Stadiums are a more high-value proposition, with constant traffic, especially compared to something like a low-density rural apartment building, Maier said.
Another challenge with in-building wireless, he said, is that Verizon Wireless has often run into hotel chains which illegally rebroadcast the carrier’s wireless signal, which can be detrimental to the network to the point that it’s worse than having no in-building system at all, Maier said.
Both AT&T and Verizon Wireless said that they prefer neutral-host DAS systems, rather than something carrier-specific, because it appeals to venue owners, as well as the possibility of sharing ongoing maintenance costs.

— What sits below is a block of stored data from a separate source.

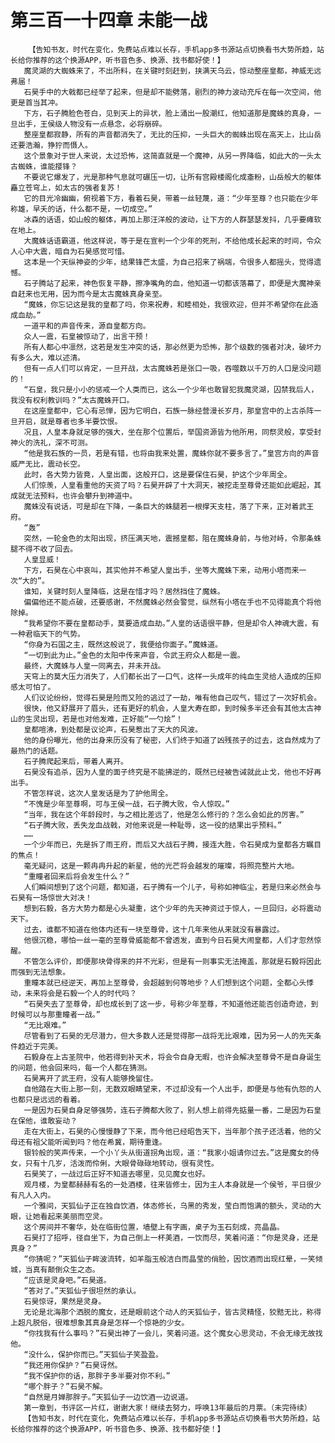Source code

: # 第三百一十四章 未能一战
        【告知书友，时代在变化，免费站点难以长存，手机app多书源站点切换看书大势所趋，站长给你推荐的这个换源APP，听书音色多、换源、找书都好使！】
       魔灵湖的大蜘蛛来了，不出所料，在关键时刻赶到，挟满天乌云，惊动整座皇都，神威无远弗届！
       石昊手中的大戟都已经举了起来，但是却不能劈落，剧烈的神力波动充斥在每一次空间，他更是首当其冲。
       下方，石子腾脸色苍白，见到天上的异状，脸上涌出一股潮红，他知道那是魔蛛的真身，一旦出手，王侯级人物没有一点悬念，必将崩碎。
       整座皇都寂静，所有的声音都消失了，无比的压抑，一头巨大的蜘蛛出现在高天上，比山岳还要浩瀚，狰狞而慑人。
       这个景象对于世人来说，太过恐怖，这简直就是一个魔神，从另一界降临，如此大的一头太古蜘蛛，谁能撄锋？
       不要说它爆发了，光是那种气息就可碾压一切，让所有宫殿楼阁化成齑粉，山岳般大的躯体矗立苍穹上，如太古的强者复苏！
       它的目光冷幽幽，俯视着下方，看着石昊，带着一丝轻蔑，道：“少年至尊？也只能在少年称雄，早夭的话，什么都不是，一切成空。”
       冰森的话语，如山般的躯体，再加上那汪洋般的波动，让下方的人群瑟瑟发抖，几乎要瘫软在地上。
       大魔蛛话语霸道，他这样说，等于是在宣判一个少年的死刑，不给他成长起来的时间，令众人心中大震，暗自为石昊感觉可惜。
       这本是一个天纵神姿的少年，结果锋芒太盛，为自己招来了祸端，令很多人都摇头，觉得遗憾。
       石子腾站了起来，神色恢复平静，擦净嘴角的血，他知道一切都该落幕了，即便是大魔神亲自赶来也无用，因为而今是太古魔蛛真身亲至。
       “魔蛛，你忘记这是我的皇都了吗，你来祝寿，和睦相处，我很欢迎，但并不希望你在此造成血劫。”
       一道平和的声音传来，源自皇都方向。
       众人一震，石皇被惊动了，出言干预！
       所有人都心中凛然，这若是发生冲突的话，那必然更为恐怖，那个级数的强者对决，破坏力有多么大，难以述清。
       但有一点人们可以肯定，一旦开战，太古魔蛛若是张口一吸，吞噬数以千万的人口是没问题的！
       “石皇，我只是小小的惩戒一个人类而已，这么一个少年也敢冒犯我魔灵湖，囚禁我后人，我没有权利教训吗？”太古魔蛛开口。
       在这座皇都中，它心有忌惮，因为它明白，石族一脉经营漫长岁月，那皇宫中的上古杀阵一旦开启，就是尊者也多半要饮恨。
       况且，人皇本身就足够的强大，坐在那个位置后，举国资源皆为他所用，同祭灵般，享受封神火的洗礼，深不可测。
       “他是我石族的一员，若是有错，也将由我来处置，魔蛛你就不要多言了。”皇宫方向的声音威严无比，震动长空。
       此时，各大势力皆竟，人皇出面，这般开口，这是要保住石昊，护这个少年周全。
       人们惊羡，人皇看重他的天资了吗？石昊开辟了十大洞天，被挖走至尊骨还能如此崛起，其成就无法预料，也许会攀升到神道中。
       魔蛛没有说话，可是却在下降，一条巨大的蛛腿若一根撑天支柱，落了下来，正对着武王府。
       “轰”
       突然，一轮金色的太阳出现，挤压满天地，震撼皇都，阻在魔蛛身前，与他对峙，令那条蛛腿不得不收了回去。
       人皇显威！
       下方，石昊在心中哀叫，其实他并不希望人皇出手，坐等大魔蛛下来，动用小塔而来一次“大的”。
       谁知，关键时刻人皇降临，这是在惜才吗？居然挡住了魔蛛。
       偏偏他还不能点破，还要感谢，不然魔蛛必然会警觉，纵然有小塔在手也不见得能真个将他除掉。
       “我希望你不要在皇都动手，莫要造成血劫。”人皇的话语很平静，但是却令人神魂大震，有一种君临天下的气势。
       “你身为石国之主，既然这般说了，我便给你面子。”魔蛛道。
       “一切到此为止。”金色的太阳中传来声音，令武王府众人都是一震。
       最终，大魔蛛与人皇一同离去，并未开战。
       天穹上的莫大压力消失了，人们都长出了一口气，这样一头成年的纯血生灵给人造成的压抑感太可怕了。
       人们议论纷纷，觉得石昊是险而又险的逃过了一劫，唯有他自己叹气，错过了一次好机会。
       很快，他又舒展开了眉头，还有更好的机会，人皇大寿在即，到时候多半还会有其他太古神山的生灵出现，若是也对他发难，正好能“一勺烩”！
       皇都喧沸，到处都是议论声，石昊惹出了天大的风波。
       他的身份曝光，他的出身来历没有了秘密，人们终于知道了凶残孩子的过去，这自然成为了最热门的话题。
       石子腾爬起来后，带着人离开。
       石昊没有追杀，因为人皇的面子终究是不能拂逆的，既然已经被告诫就此止戈，他也不好再出手。
       不管怎样说，这次人皇发话是为了护他周全。
       “不愧是少年至尊啊，可与王侯一战，石子腾大败，令人惊叹。”
       “当年，我在这个年龄段时，与之相比差远了，他是怎么修行的？怎么会如此的厉害。”
       “石子腾大败，丢失龙血战戟，对他来说是一种耻辱，这一役的结果出乎预料。”
       ……
       一个少年而已，先是拆了雨王府，而后又大战石子腾，接连大胜，令石昊成为皇都各方瞩目的焦点！
       毫无疑问，这是一颗冉冉升起的新星，他的光芒将会越发的璀璨，将照亮整片大地。
       “重瞳者回来后将会发生什么？”
       人们瞬间想到了这个问题，都知道，石子腾有一个儿子，号称如神临尘，若是归来必然会与石昊有一场惊世大对决！
       想到石毅，各方大势力都是心头凝重，这个少年的先天神资过于惊人，一旦回归，必将震动天下。
       过去，谁都不知道在他体内还有一块至尊骨，这十几年来他从来就没有暴露过。
       他很沉稳，哪怕一丝一毫的至尊骨威能都不曾透发，直到今日石昊大闹皇都，人们才忽然惊醒。
       不管怎么评价，即便那块骨得来的并不光彩，但是有一则事实无法掩盖，那就是石毅将因此而强到无法想象。
       重瞳本就已经逆天，再加上至尊骨，会超越到何等地步？人们想到这个问题，全都心头悸动，未来将会是石毅一个人的时代吗？
       “石昊失去了至尊骨，却也成长到了这一步，号称少年至尊，不知道他还能否创造奇迹，到时候可以与那重瞳者一战。”
       “无比艰难。”
       尽管看到了石昊的无尽潜力，但大多数人还是觉得那一战将无比艰难，因为另一人的先天条件趋近于完美。
       石毅身在上古圣院中，他若得到补天术，将会令自身无暇，也许会解决至尊骨不是自身诞生的问题，他会回来吗，每一个人都在猜测。
       石昊离开了武王府，没有人能够挽留住。
       自他踏在大街上那一刻，无数双眼睛望来，不过却没有一个人出手，即便是与他有仇怨的人也都只是远远的看着。
       一是因为石昊自身足够强势，连石子腾都大败了，别人想上前得先掂量一番，二是因为石皇在保他，谁敢妄动？
       走在大街上，石昊的心慢慢静了下来，而今他已经昭告天下，当年那个孩子还活着，他的父母还有祖父能听闻到吗？他在希冀，期待重逢。
       银铃般的笑声传来，一个小丫头从街道拐角出现，道：“我家小姐请你过去。”这是魔女的侍女，只有十几岁，活泼而伶俐，大眼骨碌碌地转动，很有灵性。
       石昊笑了，一战过后正好不知道去哪里，见见魔女也好。
       观月楼，为皇都赫赫有名的一处酒楼，往来皆修士，因为主人本身就是一个侯爷，平日很少有凡人入内。
       一个雅间，天狐仙子正在独自饮酒，体态修长，乌黑的秀发，莹白而饱满的额头，灵动的大眼，让她看起来美丽而空灵。
       这个房间并不奢华，处在临街位置，墙壁上有字画，桌子为玉石刻成，亮晶晶。
       石昊打了招呼，径自坐下，为自己倒上一杯美酒，一饮而尽，笑着问道：“你是灵身，还是真身？”
       “你猜呢？”天狐仙子眸波流转，如羊脂玉般洁白而晶莹的俏脸，因饮酒而出现红晕，一笑倾城，当真有颠倒众生之态。
       “应该是灵身吧。”石昊道。
       “答对了。”天狐仙子很坦然的承认。
       石昊惊讶，果然是灵身。
       无论是北海那个洒脱的魔女，还是眼前这个动人的天狐仙子，皆古灵精怪，狡黠无比，称得上超凡脱俗，很难想象其真身是怎样一个惊艳的少女。
       “你找我有什么事吗？”石昊出神了一会儿，笑着问道。这个魔女心思灵动，不会无缘无故找他。
       “没什么，保护你而已。”天狐仙子笑盈盈。
       “我还用你保护？”石昊讶然。
       “我不保护你的话，那胖子多半要对你不利。”
       “哪个胖子？”石昊不解。
       “自然是月婵那胖子。”天狐仙子一边饮酒一边说道。
       第一章到，书评区一片红，谢谢大家！继续去努力，呼唤13年最后的月票。（未完待续）
       【告知书友，时代在变化，免费站点难以长存，手机app多书源站点切换看书大势所趋，站长给你推荐的这个换源APP，听书音色多、换源、找书都好使！】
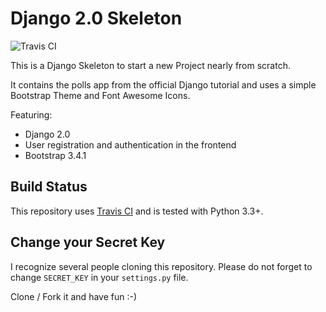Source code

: # Django 2.0 Skeleton

![Travis CI](https://api.travis-ci.org/ikcam/django-skeleton.svg?branch=master)

This is a Django Skeleton to start a new Project nearly from scratch.

It contains the polls app from the official Django tutorial and uses a simple Bootstrap Theme and Font Awesome Icons.

Featuring:
* Django 2.0
* User registration and authentication in the frontend
* Bootstrap 3.4.1


## Build Status
This repository uses [Travis CI](https://travis-ci.org/ikcam/django-skeleton) and is tested with Python 3.3+.

## Change your Secret Key
I recognize several people cloning this repository. Please do not forget to change `SECRET_KEY` in your `settings.py` file.

Clone / Fork it and have fun :-)
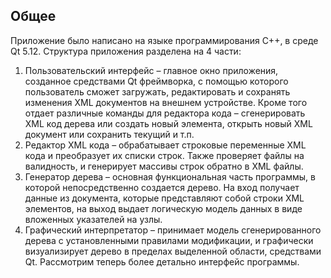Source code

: ## Общее
Приложение было написано на языке программирования C++, в среде Qt 5.12. Структура приложения разделена на 4 части:
  1) Пользовательский интерфейс – главное окно приложения, созданное  средствами Qt фреймворка, с помощью которого пользователь сможет загружать, редактировать и сохранять изменения XML документов на внешнем устройстве. Кроме того отдает различные команды для редактора кода – сгенерировать XML код дерева или создать новый элемента, открыть новый XML документ или сохранить текущий и т.п. 
  2) Редактор XML кода – обрабатывает строковые переменные XML кода и преобразует их списки строк. Также проверяет файлы на валидность, и генерирует массивы строк обратно в XML файлы.
  3) Генератор дерева – основная функциональная часть программы, в которой непосредственно создается дерево. На вход получает данные из документа, которые представляют собой  строки XML элементов, на выход выдает логическую модель данных в виде вложенных указателей на узлы. 
  4) Графический интерпретатор – принимает модель сгенерированного дерева с установленными правилами модификации, и графически визуализирует дерево в пределах выделенной области, средствами Qt.	 	Рассмотрим теперь более детально интерфейс программы.
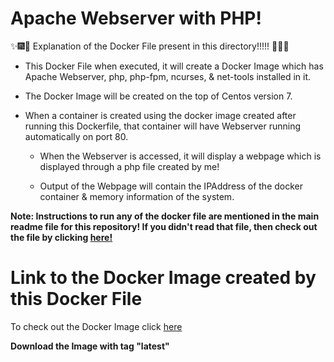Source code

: # Apache Webserver with PHP!

:sparkles::fireworks::tada: Explanation of the Docker File present in this directory!!!!! :tada::fireworks::sparkles:

* This Docker File when executed, it will create a Docker Image which has Apache Webserver, php, php-fpm, ncurses, & net-tools installed in it.

* The Docker Image will be created on the top of Centos version 7.

* When a container is created using the docker image created after running this Dockerfile, that container will have Webserver running automatically on port 80.

  * When the Webserver is accessed, it will display a webpage which is displayed through a php file created by me!

  * Output of the Webpage will contain the IPAddress of the docker container & memory information of the system.

**Note: Instructions to run any of the docker file are mentioned in the main readme file for this repository! If you didn't read that file, then check out the file by clicking [here!](../README.md)**

# Link to the Docker Image created by this Docker File

To check out the Docker Image click [here](https://hub.docker.com/repository/docker/harshitdawar/apache-webserver-and-php)

**Download the Image with tag "latest"**
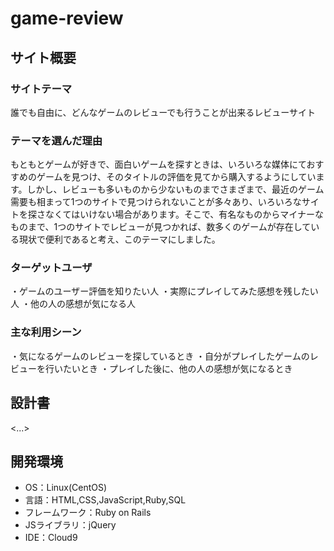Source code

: # game-review

## サイト概要


### サイトテーマ
誰でも自由に、どんなゲームのレビューでも行うことが出来るレビューサイト

### テーマを選んだ理由
もともとゲームが好きで、面白いゲームを探すときは、いろいろな媒体にておすすめのゲームを見つけ、そのタイトルの評価を見てから購入するようにしています。しかし、レビューも多いものから少ないものまでさまざまで、最近のゲーム需要も相まって1つのサイトで見つけられないことが多々あり、いろいろなサイトを探さなくてはいけない場合があります。そこで、有名なものからマイナーなものまで、1つのサイトでレビューが見つかれば、数多くのゲームが存在している現状で便利であると考え、このテーマにしました。

### ターゲットユーザ
・ゲームのユーザー評価を知りたい人
・実際にプレイしてみた感想を残したい人
・他の人の感想が気になる人

### 主な利用シーン
・気になるゲームのレビューを探しているとき
・自分がプレイしたゲームのレビューを行いたいとき
・プレイした後に、他の人の感想が気になるとき

## 設計書
<...>

## 開発環境
- OS：Linux(CentOS)
- 言語：HTML,CSS,JavaScript,Ruby,SQL
- フレームワーク：Ruby on Rails
- JSライブラリ：jQuery
- IDE：Cloud9

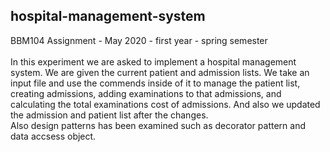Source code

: ## hospital-management-system
BBM104 Assignment - May 2020 - first year - spring semester
<br>
<br>
In this experiment we are asked to implement a hospital management system. We are given the 
current patient and admission lists. We take an input file and use the commends inside of it to manage the 
patient list, creating admissions, adding examinations to that admissions, and calculating the total 
examinations cost of admissions. And also we updated the admission and patient list after the changes. 
<br>
Also design patterns has been examined such as decorator pattern and data accsess object.

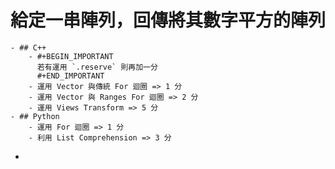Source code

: # 給定一串陣列，回傳將其數字平方的陣列
	- ## C++
		- #+BEGIN_IMPORTANT
		  若有運用 `.reserve` 則再加一分
		  #+END_IMPORTANT
		- 運用 Vector 與傳統 For 迴圈 => 1 分
		- 運用 Vector 與 Ranges For 迴圈 => 2 分
		- 運用 Views Transform => 5 分
	- ## Python
		- 運用 For 迴圈 => 1 分
		- 利用 List Comprehension => 3 分
-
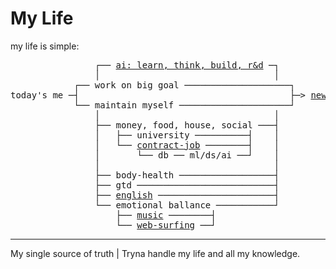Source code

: # My Life
my life is simple:
<pre>
                ┌── <a href="ai">ai: learn, think, build, r&d</a> ─┐
                │                                 │
            ┌── work on big goal ────────────────────┐
today's me ─┤                                        ├─> <a href="placeholder.md">new horizons</a>
            └── maintain myself ─────────────────────┘
                │                                 │
                ├── money, food, house, social ───┤
                │   ├── university ──────────┤    │
                │   └── <a href="contract-job">contract-job</a> ────────┤    │
                │       └── db ── ml/ds/ai ──┘    │
                │                                 │
                ├── body-health ──────────────────┤                                           
                ├── gtd ──────────────────────────┤
                ├── <a href="english">english</a> ──────────────────────┤
                └── emotional ballance ───────────┘
                    ├── <a href="music">music</a> ────────┤
                    └── <a href="surfing.md">web-surfing</a> ──┘
</pre>

---
My single source of truth | Tryna handle my life and all my knowledge.

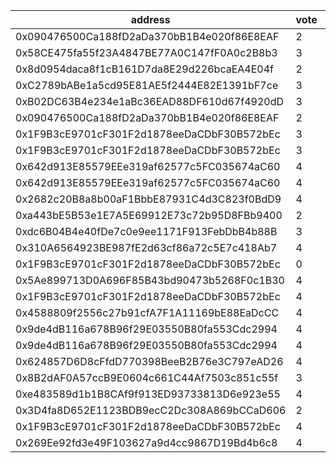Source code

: address|vote|timestamp|signature
---|---|---|---
0x090476500Ca188fD2aDa370bB1B4e020f86E8EAF|2|1601382216|0xd9d2b312dfad7bd6d705c86cc62c7342451c9ed9786c897d80b18786634f36b31e922bfe1ec15fcd672fafab9b544c64443a0a1ee1ab55a53e16fdd2a938c6941c
0x58CE475fa55f23A4847BE77A0C147fF0A0c2B8b3|3|1601382240|0xd51662bcdf686e24cf6886a0fad147bffa5cd83dc156703d70f376c410da487849a3748cd31e6e0408236da8bdad5a231c1a8b300c4b5f429f536c76c925951c1c
0x8d0954daca8f1cB161D7da8E29d226bcaEA4E04f|2|1601382333|0x3edcd3f6bdc35cb308c0bffda0786f3a74e2c31abd3a37f6774e9cc76a8871150de85f0afb69fdd51387fd3f90ed1fd81f82cee42a3692b66bb8e78829c4fcbb1b
0xC2789bABe1a5cd95E81AE5f2444E82E1391bF7ce|3|1601382440|0x5fff4853e3b4686da1c48cd0b93801344eff33dabb6eb32c6c15cb13184ea04f3cc84d13a36afc5666c675b89d0ffa7e3e5a2a10dbb1636af0af1b117c1c4f831b
0xB02DC63B4e234e1aBc36EAD88DF610d67f4920dD|3|1601382463|0x5f22691e9700062b2c3a14b95a3f76da33f1b1ba6faf15350792e0d3a9d4bb907dbbcc8560b9ccb0f30143274bd6b466ce4aa1277c4938f5fbc67445a652433b1b
0x090476500Ca188fD2aDa370bB1B4e020f86E8EAF|2|1601382600|0x7b3259692915cb942ef91bd193823f430757fb88ef325a72b0a6dae8fc9fbd4f33bc6be9ef975246cfefebfc6101ce65f67ed6aa9a0fb5d95f833d800420b2c11c
0x1F9B3cE9701cF301F2d1878eeDaCDbF30B572bEc|3|1601383194|0xc04f77286a6ea77a4a0f5d4405dd04294704363c5b084b00345128dece1bc8f06ce449e6c23a883d2a32ec5cb705fa34d8598b4cbfbf8a4a8f4206ed6cca53e41c
0x1F9B3cE9701cF301F2d1878eeDaCDbF30B572bEc|3|1601383313|0x72586ddf058a0178ca8fa794ee65d9c62bb98cdbe313ec075aea59736a96c9f24805b3b9e860126abc64480c6ba972b9db39d0047c993f55afa431c8a5ed4aa21b
0x642d913E85579EEe319af62577c5FC035674aC60|4|1601383862|0x908003baecdb5a989de343d2dd330dcbf5182fc6e3e5b4d05c6bc85d282cb97908c854e49a6a5feced76dd78c1eebb0b5eec9295d322a868f52c3d65e16323cb1b
0x642d913E85579EEe319af62577c5FC035674aC60|4|1601383931|0x2ed121621b3955618ade567dd542232c967bd777673d127cadf34a3644e8a2062b124657d0fe0ca34709277a8bd19537c819e4f4e4a7fededac5d8ee448f44cb1b
0x2682c20B8a8b00aF1BbbE87931C4d3C823f0BdD9|4|1601384056|0x3f1ccb9bacb4f16e1a68d6fef1944bfd91dbd2008a843e66d58a82b53281309648585e39dbc740148197c420f8ba44e633b56dfc75494550ff06dda5d74e9ed01b
0xa443bE5B53e1E7A5E69912E73c72b95D8FBb9400|2|1601384200|0xf8d566dfe6b104410d595e6412e3e71fd1cef547c7f045b4f61834aedc77830617951fce095099594450048664015a78ab89a067d11f18f58d49ce0ac955d2ee1c
0xdc6B04B4e40fDe7c0e9ee1171F913FebDbB4b88B|3|1601384249|0x2a1557d31ab789ad0fc96929b616157b7d7fe6b1eb09c8d3abebc2306f3ed617110d19736b56fe04869dd16fff30234797e9e3dae21ce358e30be8bf8421ce081c
0x310A6564923BE987fE2d63cf86a72c5E7c418Ab7|4|1601384618|0x224afba5dc54c52623a5bdec269a02fe0e113d6d6a9b23f07c9842926d3409a00c4782a4713685dd4a1354c4dc875c4c64b0cfc6d745fa9ad4c0593ba8ccfd751b
0x1F9B3cE9701cF301F2d1878eeDaCDbF30B572bEc|0|1601386555|0x1658a4159ed498579e1636737342f4b7744e1df382b6d29df2dcaaaa75fb536b22b8c118851a767d48f73a022da9ba66a2f4b6839a797469c6dd8dc0bd22eec81c
0x5Ae899713D0A696F85B43bd90473b5268F0c1B30|4|1601386720|0x91a21ee587cb0cbb6057e0c626dcff3994f08c82d746f384fdbd104f679f63606c0fc1cf2bd4870b7d4805110fa7806b294bde197f4ac831072c52e69b38bbef1c
0x1F9B3cE9701cF301F2d1878eeDaCDbF30B572bEc|4|1601387172|0xe5ec8a59a804c2fc80160a4a6f04e4c719d435d7ad98074802fb7dc0880025f55b7f57522566aa1d9e9465a0bd9a244a8f8fc5fda89690a59c981dd48b8d41dd1b
0x4588809f2556c27b91cfA7F1A11169bE88EaDcCC|4|1601388108|0x3ae88502150854b9a6b0f0009d3905b17b4943319dedc40766f6bf65ffa0775503f58f3259717f70d51e8007b3c3ab0ac63cfcefafe46214c0f1bb52aa0ac6771c
0x9de4dB116a678B96f29E03550B80fa553Cdc2994|4|1601388144|0x177b8391c2e5b8ce0f3039a74c5b79e2c5f8aba5cc7f768693a4f7e2990c359d48877de2c36072e2ace9fd7a6dea0c31df09fab14dcdfbe37eaf9e73def13a241c
0x9de4dB116a678B96f29E03550B80fa553Cdc2994|4|1601388221|0x1c2b3163fdf2f6097895ed20f06c8d69f4c5436bc76e56d863097a7185b1319e5db615d30a5201e6317380eb98064c0ba16c00112b6ae3757986b5411dea48fd1c
0x624857D6D8cFfdD770398BeeB2B76e3C797eAD26|4|1601389394|0x7deee0717d2aad8d64c92dafc03f9a641015c087e981563e1446de010ec4dd4f0f7d8d00bd6ed0a460f456b9e946989e16fcd8b0bd3775487d76cd53e3e7bf4a1b
0x8B2dAF0A57ccB9E0604c661C44Af7503c851c55f|3|1601392251|0x7f599a3c0b2b30fc6388b4da2d768f405260d1607907e35cf7d913b975d0e17564a6419befc8944f1487cd68df6463be72b6bdca70abdd543d5044f803011e0b1c
0xe483589d1b1B8CAf9f913ED93733813D6e923e55|4|1601396418|0xd8de556c12023c2e28740ca45333f2b4b31fc5b5a6b57d221e1211c44de6e5ea5371384490428f49be9cd34bf24bbeb62976ae14c39d7a12d19bb071b51e34471c
0x3D4fa8D652E1123BDB9ecC2Dc308A869bCCaD606|2|1601396615|0x5cd8727eab2a012625c5e5b587dbb4ac5fe7cb3365601436a206272f560090a00acb0a7faea180ba9e04cd35ec42e0a901e43108080a395e75b85562bcab5fd41c
0x1F9B3cE9701cF301F2d1878eeDaCDbF30B572bEc|4|1601424477|0xc2d1dd4726bc9349ea1f917a86c78b86211194f592d6b1e55b77b413cc1997b24cb4991c53a8aaeed7d47b7e2bb3926bb052a005499c5f1b55170df9033df2e91c
0x269Ee92fd3e49F103627a9d4cc9867D19Bd4b6c8|4|1601427649|0x6a78ce3e0fe136fcdd0e90197eff18ec739050127d2715a25b501cee8c199dab683f3e5919ba1c088fcba4b96e32dacc6ee0f06ac9d25dfb20850484235f39ae1c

Rusty Stone, of multi-unit dwelling developer Camden Property Trust, said that with price tags between $350,000 to more than $500,000, a full DAS system is often cost-prohibitive for a developer to take on by itself – but Camden, he said, recognizes that good coverage is critical to selling units and is pre-wiring its new projects for in-building connectivity to make projects easier, less expensive and hopefully more attractive to wireless carriers.
Fernando Perez, representing Marriott International on the panel, cautioned companies who are considering bring-your-own-device for cost savings that the move is more complicated than they might think – that considerations on employee telecom stipends, the cost of enabling multiple devices per user, and more complex security and billing factors can mean that BYOD programs aren’t as simple as they sound.
In other conference news, the DAS Forum announced this morning that its name is now the HetNet Forum, reflecting the role it hopes to take in advocating for rapid deployment of multiple non-macro-cell technologies for heterogeneous networks.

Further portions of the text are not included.